Butterfly Stories by William T. Vollmann (1993) Adventures in the Southeast Asian sex trade. Bleakly funny, often depressing, and filled with erudite asides on Nobel prizewinners, transvestites, and the benefits of whiskey and benadryl. Plenty of grotesque sex. Not for everyone. In fact, not for most people.

The Friends of Eddie Coyle by George V. Higgins (1970) — Higgins throws his audience into the deep end of gritty urban Boston on the wrong side of the sixties in this crime noir classic. There’s little exposition to spell out Coyle’s intricate and fast-paced plot, but there is plenty of machine-gun dialogue, rendered very true and very raw. Higgins trusts the reader to sort out the complex relationships between hustlers and dupes, cops and finks from their conversations alone. The imagery is straight out of a Scorcese film, and like that director, Higgins has a wonderful gift for showing his audience action without getting in the way.

Home Land (2004) and Venus Drive (2000) by Sam Lipsyte — Is there a better stylist working today than Lipsyte? Does anyone write better sentences? Of course, sentences alone don’t matter much if you don’t have a story worth telling, and both Homeland and Venus Drive deliver.
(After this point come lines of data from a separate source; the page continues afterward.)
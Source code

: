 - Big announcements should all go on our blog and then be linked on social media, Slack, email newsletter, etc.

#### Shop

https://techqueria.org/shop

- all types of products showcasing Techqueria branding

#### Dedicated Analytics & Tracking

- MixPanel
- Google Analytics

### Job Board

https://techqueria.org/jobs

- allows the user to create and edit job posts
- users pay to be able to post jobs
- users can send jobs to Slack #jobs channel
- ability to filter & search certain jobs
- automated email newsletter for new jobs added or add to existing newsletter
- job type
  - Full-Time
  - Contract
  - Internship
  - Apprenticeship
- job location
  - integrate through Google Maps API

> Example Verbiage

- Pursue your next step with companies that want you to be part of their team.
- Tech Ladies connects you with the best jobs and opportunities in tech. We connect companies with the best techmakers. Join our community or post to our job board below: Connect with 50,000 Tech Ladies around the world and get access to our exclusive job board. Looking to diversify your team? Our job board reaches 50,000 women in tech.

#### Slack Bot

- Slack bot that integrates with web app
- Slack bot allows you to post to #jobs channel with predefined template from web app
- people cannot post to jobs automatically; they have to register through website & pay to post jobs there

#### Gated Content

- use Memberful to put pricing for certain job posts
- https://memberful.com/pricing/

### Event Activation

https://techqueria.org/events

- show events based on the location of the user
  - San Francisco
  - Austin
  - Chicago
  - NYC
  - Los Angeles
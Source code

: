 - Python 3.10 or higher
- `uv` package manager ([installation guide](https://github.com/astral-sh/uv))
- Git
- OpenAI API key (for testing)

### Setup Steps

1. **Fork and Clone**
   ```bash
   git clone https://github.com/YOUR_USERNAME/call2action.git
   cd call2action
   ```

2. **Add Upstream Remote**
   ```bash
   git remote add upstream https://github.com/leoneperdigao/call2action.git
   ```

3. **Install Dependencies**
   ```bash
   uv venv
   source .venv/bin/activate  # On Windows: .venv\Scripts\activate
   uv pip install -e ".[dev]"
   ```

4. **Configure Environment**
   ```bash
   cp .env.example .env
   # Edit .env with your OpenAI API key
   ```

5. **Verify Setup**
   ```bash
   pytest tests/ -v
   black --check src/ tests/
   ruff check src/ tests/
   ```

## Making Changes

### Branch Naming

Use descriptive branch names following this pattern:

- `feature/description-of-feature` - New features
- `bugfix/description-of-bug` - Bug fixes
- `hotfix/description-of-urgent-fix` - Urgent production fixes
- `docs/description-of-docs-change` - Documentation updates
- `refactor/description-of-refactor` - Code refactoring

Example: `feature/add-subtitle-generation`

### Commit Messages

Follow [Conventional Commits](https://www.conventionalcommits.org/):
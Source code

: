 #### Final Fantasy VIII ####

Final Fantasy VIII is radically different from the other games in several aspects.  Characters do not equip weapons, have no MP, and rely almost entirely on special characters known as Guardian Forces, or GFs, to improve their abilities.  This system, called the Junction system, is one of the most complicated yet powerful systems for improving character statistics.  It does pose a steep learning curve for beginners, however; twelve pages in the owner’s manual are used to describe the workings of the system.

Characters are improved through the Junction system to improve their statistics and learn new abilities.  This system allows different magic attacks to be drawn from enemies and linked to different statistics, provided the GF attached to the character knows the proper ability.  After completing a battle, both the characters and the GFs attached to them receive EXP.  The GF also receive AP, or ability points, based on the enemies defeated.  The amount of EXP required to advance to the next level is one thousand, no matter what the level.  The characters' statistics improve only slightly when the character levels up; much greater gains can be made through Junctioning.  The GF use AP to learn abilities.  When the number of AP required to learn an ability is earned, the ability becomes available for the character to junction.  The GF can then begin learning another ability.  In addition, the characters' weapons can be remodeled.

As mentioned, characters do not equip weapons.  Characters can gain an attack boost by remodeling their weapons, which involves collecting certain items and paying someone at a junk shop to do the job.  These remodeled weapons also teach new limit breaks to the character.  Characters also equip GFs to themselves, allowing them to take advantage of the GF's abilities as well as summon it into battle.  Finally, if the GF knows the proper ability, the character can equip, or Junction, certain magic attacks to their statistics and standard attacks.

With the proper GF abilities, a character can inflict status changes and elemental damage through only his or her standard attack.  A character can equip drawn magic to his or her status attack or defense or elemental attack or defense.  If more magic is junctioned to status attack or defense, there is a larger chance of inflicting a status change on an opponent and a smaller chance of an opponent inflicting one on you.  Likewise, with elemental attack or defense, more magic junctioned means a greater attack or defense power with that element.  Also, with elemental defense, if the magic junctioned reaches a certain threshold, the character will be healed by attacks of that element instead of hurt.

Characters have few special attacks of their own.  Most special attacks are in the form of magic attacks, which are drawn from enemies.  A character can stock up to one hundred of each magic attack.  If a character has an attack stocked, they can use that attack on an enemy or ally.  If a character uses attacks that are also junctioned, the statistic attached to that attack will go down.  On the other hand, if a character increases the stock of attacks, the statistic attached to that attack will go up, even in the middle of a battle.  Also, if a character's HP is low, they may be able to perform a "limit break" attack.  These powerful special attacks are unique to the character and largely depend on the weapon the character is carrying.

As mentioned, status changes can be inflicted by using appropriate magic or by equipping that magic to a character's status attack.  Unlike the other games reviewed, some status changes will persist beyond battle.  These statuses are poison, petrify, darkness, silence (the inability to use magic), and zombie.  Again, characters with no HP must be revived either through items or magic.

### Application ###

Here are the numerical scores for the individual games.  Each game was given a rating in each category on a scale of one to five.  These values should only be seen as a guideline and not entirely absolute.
They are seething, funny, poignant books, with characters tipped toward some redemption, awful or otherwise, despite their myriad sins.

Steps by Jerzy Kosinski (1968) — One of the many small vignettes that comprise Steps begins with the narrator going to a zoo to see an octopus that is slowly killing itself by consuming its own tentacles. The piece ends with the same narrator discovering that a woman he’s picked up off the street is actually a man. In between, he experiences sexual frustration with a rich married woman. The piece is less than three pages long. You will either hate or love this book.

Cloud Atlas (2004) and Black Swan Green (2006) by David MitchellCloud Atlas is a postmodern puzzle piece of six nested narratives (each a smart take on some kind of genre fiction), informed by Nietzsche’s idea of eternal recurrence; Black Swan Green (which for some reason we forgot to review here) is a funny and heartwarming coming-of-age story of a boy who copes with his terrible stutter and his parents’ crumbling marriage in early 1980’s England. The books have little in common save their brilliance–which seems kinda sorta unfair. It also seems unfair that Mitchell put them out so quickly. Damn him.

Angels by Denis Johnson (1983) — Angels begins as a small book about not very much and ends as a small book about pretty much everything. Johnson has a keen eye and keener ear for the kinds of marginal characters many of us would rather overlook all together, people who live and sweat and suffer in the most wretched, unglamorous, and anti-heroic vistas of a decayed America. The great achievement of the novel (beyond Johnson’s artful sentences) is in staging redemption for a few–not all, but a few–of its hopeless anti-heroes.

Suttree by Cormac McCarthy (1979) — A beautiful, rambling riff on American literature — Suttree picks up on Emerson and Twain, Faulkner and Whitman, and flows into a new, wild territory that is pure McCarthy. Is it his best novel? Could be. Read it.